ABOUT THIS TASK:
All lines from the one containing "Either executed OR refunded, never both." through the end of the data below are to be transcribed exactly. Leave out the rest.

Collected data entries
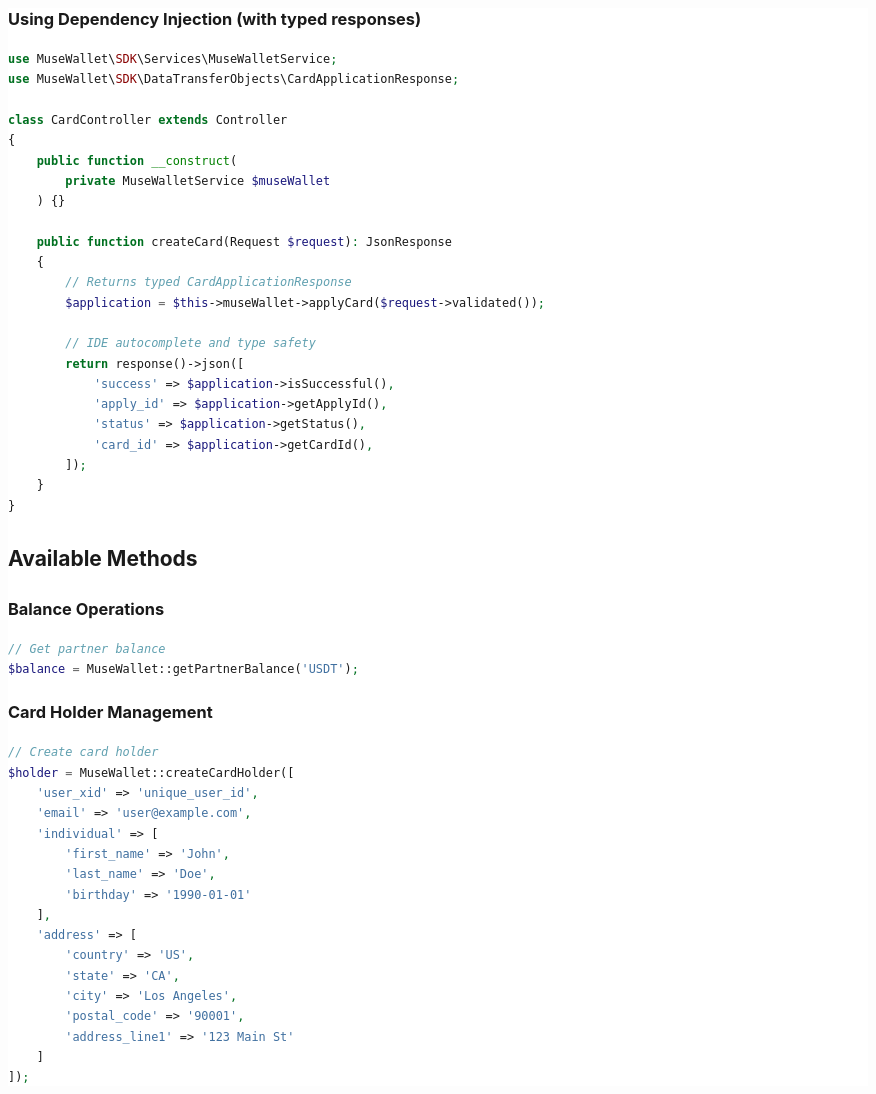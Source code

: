 ### Using Dependency Injection (with typed responses)

```php
use MuseWallet\SDK\Services\MuseWalletService;
use MuseWallet\SDK\DataTransferObjects\CardApplicationResponse;

class CardController extends Controller
{
    public function __construct(
        private MuseWalletService $museWallet
    ) {}

    public function createCard(Request $request): JsonResponse
    {
        // Returns typed CardApplicationResponse
        $application = $this->museWallet->applyCard($request->validated());

        // IDE autocomplete and type safety
        return response()->json([
            'success' => $application->isSuccessful(),
            'apply_id' => $application->getApplyId(),
            'status' => $application->getStatus(),
            'card_id' => $application->getCardId(),
        ]);
    }
}
```

## Available Methods

### Balance Operations

```php
// Get partner balance
$balance = MuseWallet::getPartnerBalance('USDT');
```

### Card Holder Management

```php
// Create card holder
$holder = MuseWallet::createCardHolder([
    'user_xid' => 'unique_user_id',
    'email' => 'user@example.com',
    'individual' => [
        'first_name' => 'John',
        'last_name' => 'Doe',
        'birthday' => '1990-01-01'
    ],
    'address' => [
        'country' => 'US',
        'state' => 'CA',
        'city' => 'Los Angeles',
        'postal_code' => '90001',
        'address_line1' => '123 Main St'
    ]
]);
```
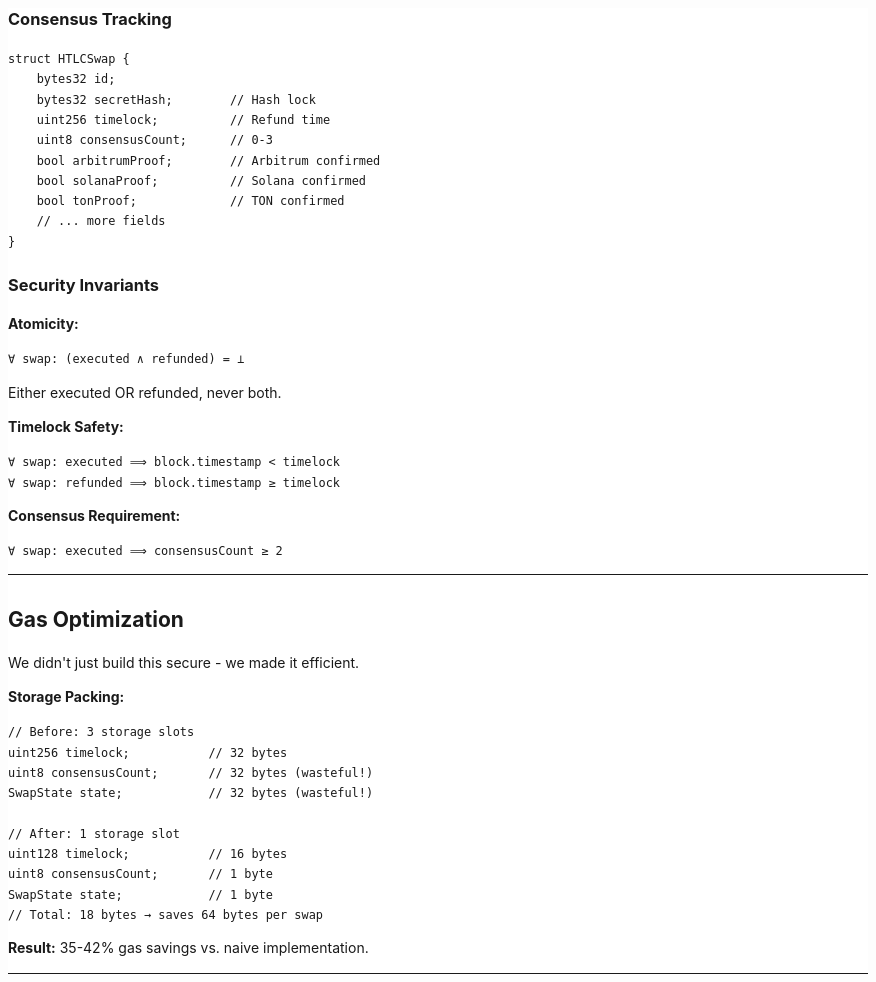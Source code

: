 ### Consensus Tracking

```solidity
struct HTLCSwap {
    bytes32 id;
    bytes32 secretHash;        // Hash lock
    uint256 timelock;          // Refund time
    uint8 consensusCount;      // 0-3
    bool arbitrumProof;        // Arbitrum confirmed
    bool solanaProof;          // Solana confirmed
    bool tonProof;             // TON confirmed
    // ... more fields
}
```

### Security Invariants

**Atomicity:**
```
∀ swap: (executed ∧ refunded) = ⊥
```
Either executed OR refunded, never both.

**Timelock Safety:**
```
∀ swap: executed ⟹ block.timestamp < timelock
∀ swap: refunded ⟹ block.timestamp ≥ timelock
```

**Consensus Requirement:**
```
∀ swap: executed ⟹ consensusCount ≥ 2
```

---

## Gas Optimization

We didn't just build this secure - we made it efficient.

**Storage Packing:**
```solidity
// Before: 3 storage slots
uint256 timelock;           // 32 bytes
uint8 consensusCount;       // 32 bytes (wasteful!)
SwapState state;            // 32 bytes (wasteful!)

// After: 1 storage slot
uint128 timelock;           // 16 bytes
uint8 consensusCount;       // 1 byte
SwapState state;            // 1 byte
// Total: 18 bytes → saves 64 bytes per swap
```

**Result:** 35-42% gas savings vs. naive implementation.

---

OUTPUT BELOW:
Either executed OR refunded, never both.

**Timelock Safety:**
```
∀ swap: executed ⟹ block.timestamp < timelock
∀ swap: refunded ⟹ block.timestamp ≥ timelock
```

**Consensus Requirement:**
```
∀ swap: executed ⟹ consensusCount ≥ 2
```

---

## Gas Optimization

We didn't just build this secure - we made it efficient.

**Storage Packing:**
```solidity
// Before: 3 storage slots
uint256 timelock;           // 32 bytes
uint8 consensusCount;       // 32 bytes (wasteful!)
SwapState state;            // 32 bytes (wasteful!)

// After: 1 storage slot
uint128 timelock;           // 16 bytes
uint8 consensusCount;       // 1 byte
SwapState state;            // 1 byte
// Total: 18 bytes → saves 64 bytes per swap
```

**Result:** 35-42% gas savings vs. naive implementation.

---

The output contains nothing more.